Forsyth County is one of the most historically significant counties anywhere in North Carolina — anchored by Winston-Salem, the county seat and the fifth-largest city in the state, plus a broader collection of historic small towns and modern suburbs across the surrounding region. The county was formed in 1849 from Stokes County and named for Colonel Benjamin Forsyth, a Stokes County native killed in the War of 1812.

Winston-Salem’s distinctive “Twin City” nickname reflects the town’s genuinely singular origin story. The city as we know it today was formed in 1913 by the merger of two adjacent but separately founded towns — Salem (founded in 1766 as the central town of the Moravian Wachovia settlement) and Winston (founded in 1849 as the county seat of the newly created Forsyth County).
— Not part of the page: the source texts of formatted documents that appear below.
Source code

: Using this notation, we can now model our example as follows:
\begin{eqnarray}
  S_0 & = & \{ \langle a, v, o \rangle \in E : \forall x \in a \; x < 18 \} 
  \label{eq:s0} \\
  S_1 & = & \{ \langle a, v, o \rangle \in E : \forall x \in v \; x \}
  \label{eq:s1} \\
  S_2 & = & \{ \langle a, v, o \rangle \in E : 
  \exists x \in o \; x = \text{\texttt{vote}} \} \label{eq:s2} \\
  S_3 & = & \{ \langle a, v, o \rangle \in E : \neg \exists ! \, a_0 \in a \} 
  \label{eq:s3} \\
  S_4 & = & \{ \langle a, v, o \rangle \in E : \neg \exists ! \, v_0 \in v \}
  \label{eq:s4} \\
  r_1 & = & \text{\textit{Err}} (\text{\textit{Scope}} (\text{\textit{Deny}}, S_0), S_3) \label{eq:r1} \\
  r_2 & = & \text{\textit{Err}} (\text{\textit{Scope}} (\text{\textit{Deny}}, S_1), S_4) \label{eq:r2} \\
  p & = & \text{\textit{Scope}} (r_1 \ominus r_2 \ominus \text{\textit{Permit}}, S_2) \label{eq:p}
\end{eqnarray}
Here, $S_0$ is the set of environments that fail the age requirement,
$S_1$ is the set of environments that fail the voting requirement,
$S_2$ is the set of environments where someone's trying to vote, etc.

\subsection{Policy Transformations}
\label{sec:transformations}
That dual heritage of religious community + county-seat commercial center still shapes Winston-Salem’s cultural identity today.
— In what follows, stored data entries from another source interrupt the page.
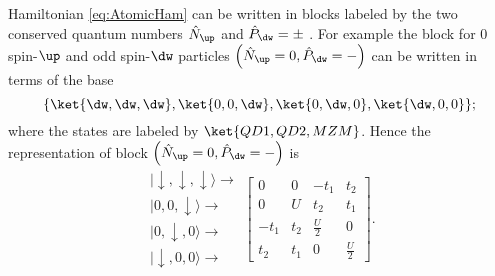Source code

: Hamiltonian \eqref{eq:AtomicHam} can be written in blocks labeled by the  two conserved quantum numbers $\hat{N}_\up $ and $\hat{P}_\dw = \pm$ . For example the block  for $0$ spin-$\up$  and odd spin-$\dw$ particles  $\left( \hat{N}_\up =0, \hat{P}_\dw = - \right)$ can be written in terms of the base 
    \begin{equation}
        \lbrace \ket{\dw,\dw,\dw} , \ket{0,0,\dw} , \ket{0,\dw,0}, \ket{\dw,0,0}     \rbrace;
    \end{equation}
where the states are labeled by  $\ket{QD1,QD2,MZM}$. Hence the representation of block     $\left( \hat{N}_\up =0, \hat{P}_\dw = - \right)$ is 
    \begin{equation}
    \begin{array}{c}
        \vert\downarrow,\downarrow,\downarrow\rangle\rightarrow\\
        \vert0,0,\downarrow\rangle\rightarrow\\
        \vert0,\downarrow,0\rangle\rightarrow\\
        \vert\downarrow,0,0\rangle\rightarrow
        \end{array}\left[\begin{array}{cccc}
        0 & 0 & -t_1 & t_2\\
        0 & U & t_2 & t_1\\
        -t_1 & t_2 & \frac{U}{2} & 0\\
        t_2 & t_1 & 0 & \frac{U}{2}
    \end{array}\right].
    \end{equation}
Moravian Settlement Heritage from 1753

Forsyth County’s history begins with the Moravian religious community that established the first European settlement in the area in 1753. Fleeing religious persecution in central Europe, the Moravians settled first at Bethabara (1753), then established Bethania (1759) and Salem (1766) as planned religious communities in the region they called Wachovia (from the family name of their patron, Count Zinzendorf).
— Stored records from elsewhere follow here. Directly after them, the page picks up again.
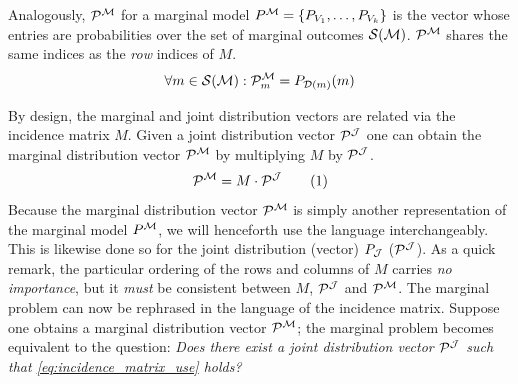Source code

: \documentclass[aps, 10pt, english, twoside, pra, nofootinbib, tightenlines, longbibliography]{revtex4-1}
\renewcommand{\Events}[1]{\mathcal{S}\br{#1}} %
\begin{document}
    \begin{definition}
        Analogously,  $\probvec^{\mscenario}$ for a marginal model $\prob^{\mscenario} = \bc{P_{V_1}, \ldots, P_{V_k}}$ is the vector whose entries are probabilities over the set of marginal outcomes $\Events{\mscenario}$. $\probvec^{\mscenario}$ shares the same indices as the \textit{row} indices of $M$.
        \[ \forall m \in \Events{\mscenario} : \probvec^{\mscenario}_m = \prob[\Dom{m}][m] \]
    \end{definition}
    By design, the marginal and joint distribution vectors are related via the incidence matrix $M$. Given a joint distribution vector $\probvec^{\jointvar}$ one can obtain the marginal distribution vector $\probvec^{\mscenario}$ by multiplying $M$ by $\probvec^{\jointvar}$.
    \[ \probvec^{\mscenario} = M \cdot \probvec^{\jointvar} \eq \label{eq:incidence_matrix_use} \]
    Because the marginal distribution vector $\probvec^{\mscenario}$ is simply another representation of the marginal model $\prob^{\mscenario}$, we will henceforth use the language interchangeably. This is likewise done so for the joint distribution (vector) $\prob[\jointvar]$ ($\probvec^{\jointvar}$). As a quick remark, the particular ordering of the rows and columns of $M$ carries \textit{no importance}, but it \textit{must} be consistent between $M$, $\probvec^{\jointvar}$ and $\probvec^{\mscenario}$. The marginal problem can now be rephrased in the language of the incidence matrix. Suppose one obtains a marginal distribution vector $\probvec^{\mscenario}$; the marginal problem becomes equivalent to the question:
    \textit{Does there exist a joint distribution vector $\probvec^{\jointvar}$ such that \cref{eq:incidence_matrix_use} holds?}
\end{document}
Those Moravian towns pioneered a distinctive form of communal religious community — with shared crafts, shared trade, and strict religious rules governing daily life. The preserved Salem historic district, now the Old Salem Museums & Gardens site, offers one of the most complete surviving examples of an 18th-century Moravian planned community anywhere in the American Southeast.

R.J. Reynolds and the “Camel City” Tobacco Heritage

Beyond its Moravian roots, Forsyth County’s modern identity was shaped by the R.J. Reynolds Tobacco Company, founded by Richard Joshua Reynolds in Winston in 1875. The company’s growth transformed Winston into a major American industrial city, and the launch of Camel cigarettes in 1913 gave Winston-Salem its secondary nickname of the “Camel City.”

The Reynolds legacy shapes much of Winston-Salem’s downtown architecture, cultural institutions, and philanthropy today. The Reynolds Building — completed in 1929 — was designed by the architects who would later design the Empire State Building, using it as a scale prototype for their New York City masterpiece.

Modern Forsyth County — Universities, Arts, and Historic Small Towns

Modern Forsyth County anchors an outsized share of NC’s higher education and arts infrastructure. Wake Forest University — which was originally founded in 1834 in the town of Wake Forest, NC, in Wake County — relocated to Winston-Salem in 1956, giving Forsyth County one of the American Southeast’s most prominent private universities.

The University of North Carolina School of the Arts (UNCSA) — established in Winston-Salem in 1963 — was the first public arts conservatory in the United States, and remains a nationally recognized institution for performing and visual arts training. Combined with Winston-Salem State University, Salem College, and the county’s substantial museums and cultural institutions, Forsyth County offers a genuinely deep destination for visitors interested in NC history, arts and culture, and the American South’s tobacco industry heritage.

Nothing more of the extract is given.